Typically, I'm pretty secure (knock on wood) ... but there are those moments where I just wanna stab somebody in the eye when they say or do something that makes me question myself (or even someone else question themselves because I'm sensitive to stuff like that). I know! I know! I shouldn't want to stab someone in the eye ... it's not the Christian thing to do ... and "nobody can make you feel insecure" .. "only you can make yourself feel insecure" ... yeah, yeah ... yada, yada, yada.
But, let's get real: Some people naturally bring out your insecurities. You know it. And, so do I! I know it too well unfortunately. That's when you just try to avoid those people. At least, that's what I do.
Back to my lightbulb moment ...
Here's how crazy my mind works: (I'm sure there's someone who can sympathize with my patheticness ... not a word, but best describes this state)
I literally tried to pinpoint moments and events in my life where I was someone's first choice.
I thought of nothing. Not even in the areas of the things that I was good at. I got nothin'.
I thought ... "SURELY ... there's gotta be SOMEONE who's picked me first!"
Even my own husband was engaged before. Geez. (Sidenote ... so was I, but that's neither here nor there. We're talking about my insecurities, not his.)
As my brain was racing, to try and think of just ONE thing, ONE area, ONE moment when someone chose ME first, I heard the Holy Spirit whisper to my soul ... "You're my first choice."
That's when my heart became full and I cried.
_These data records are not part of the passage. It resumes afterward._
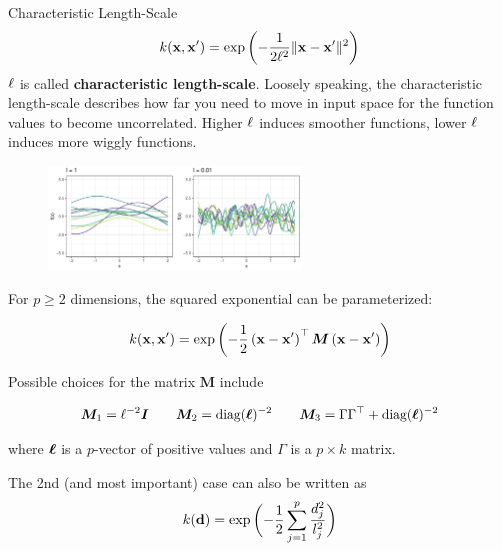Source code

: \begin{frame}[c,allowframebreaks]{Characteristic Length-Scale}
    $$k(\mathbf{x}, \mathbf{x}^\prime) = \exp\left(-\frac{1}{2\ell^2}\|\mathbf{x} - \mathbf{x}^\prime\|^2\right)$$
$\ell$ is called \textbf{characteristic length-scale}. Loosely speaking, the characteristic length-scale describes how far you need to move in input space for the function values to become uncorrelated. Higher $\ell$ induces smoother functions, lower $\ell$ induces more wiggly functions.

\begin{figure}
\includegraphics[width=0.6\textwidth]{figure_man/gp-sqexp-l-1.pdf}
\end{figure}


\framebreak

For $p \geq 2$ dimensions, the squared exponential can be parameterized:

$$
k(\mathbf{x}, \mathbf{x}^\prime) = \exp\,\biggl(- \frac{1}{2}\left(\mathbf{x} - \mathbf{x}^\prime\right)^\top\bm{M}\left(\mathbf{x} - \mathbf{x}^\prime \right)\biggr)
$$

Possible choices for the matrix $\bm{M}$ include

$$
\bm{M}_1 = \ell^{-2}\boldsymbol{I} \qquad \bm{M}_2 = \text{diag}(\bm{\ell})^{-2} \qquad \bm{M}_3 = \Gamma \Gamma^\top + \text{diag}(\bm{\ell})^{-2}
$$

where $\bm{\ell}$ is a $p$-vector of positive values and $\Gamma$ is a $p \times k$ matrix. 

\lz

The 2nd (and most important) case can also be written as 
$$
  k(\bold{d}) = \exp\,\biggl(- \frac{1}{2} \sum\limits_{j=1}^p \frac{d_j^2}{l_j^2} \biggr)
$$


\end{frame}
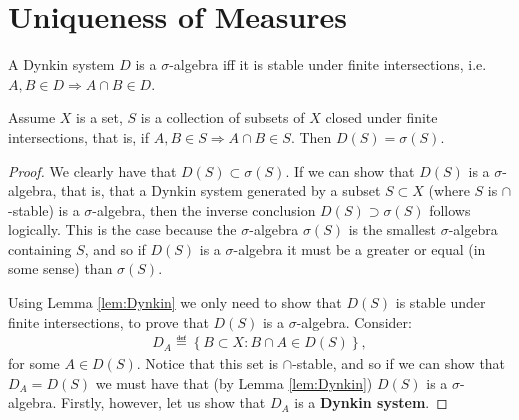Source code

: \section{Uniqueness of Measures}

\begin{lemma}   \label{lem:Dynkin}
    A Dynkin system \(D\) is a \(\sigma\)-algebra iff it is stable under finite intersections, i.e. \(A,B \in D \Rightarrow A \cap B \in D\).
\end{lemma}
\begin{theorem}[Dynkin] \label{theorem:Dynkin}
    Assume \(X\) is a set, \(S\) is a collection of subsets of \(X\) closed under finite intersections, that is, if 
    \(A, B \in S \Rightarrow A \cap B \in S\). Then \(D(S) = \sigma(S)\).
\end{theorem}
\begin{proof}
    We clearly have that \(D(S) \subset \sigma(S)\). If we can show
    that \(D(S)\) is a \(\sigma\)-algebra, that is, that a Dynkin system generated by a subset \(S \subset X\) (where \(S\) is 
    \(\cap\)-stable) is a \(\sigma\)-algebra, then the inverse conclusion \(D(S) \supset \sigma(S)\) follows logically. This is the case
    because the \(\sigma\)-algebra \(\sigma(S)\) is the smallest \(\sigma\)-algebra containing \(S\), and so if \(D(S)\) is a 
    \(\sigma\)-algebra it must be a greater or equal (in some sense) than \(\sigma(S)\). 

    Using Lemma \ref{lem:Dynkin} we only need to show that \(D(S)\) is stable under finite intersections, to prove that \(D(S)\) is a
    \(\sigma\)-algebra. Consider:
    \begin{align*}
        D_{A} \eqdef \left\{B \subset X : B \cap A \in D(S)\right\},
    \end{align*}
    for some \(A\in D(S)\). Notice that this set is \(\cap\)-stable, and so if we can show that \(D_{A} = D(S)\) we must have that 
    (by Lemma \ref{lem:Dynkin}) \(D(S)\) is a \(\sigma\)-algebra. Firstly, however, let us show that \(D_{A}\) is a \textbf{Dynkin system}. 
    

\end{proof}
I was overwhelmed by the love of God.
That's what should be important to me. That's what really matters. Who cares if someone else picks me first? Ultimately, their opinion doesn't matter. Only His does. And, He chooses me every time.
I am His first choice. Everything else is secondary. Everything. Even others' opinions or non-opinions of me. Even my concern about others' opinions of non-opinions of me.
Why? Because I know who I am. And, I know whose I am.
I've heard it said many times: "Keep the one thing, the one thing."
Jesus is my one thing. Living for Him is my one thing. In that one thing, everything else falls into place.
Thank you, Jesus, for loving me first.
What's even totally incomprehensible is that not only am I His first choice, so are you. CRAZY. And, AWESOME.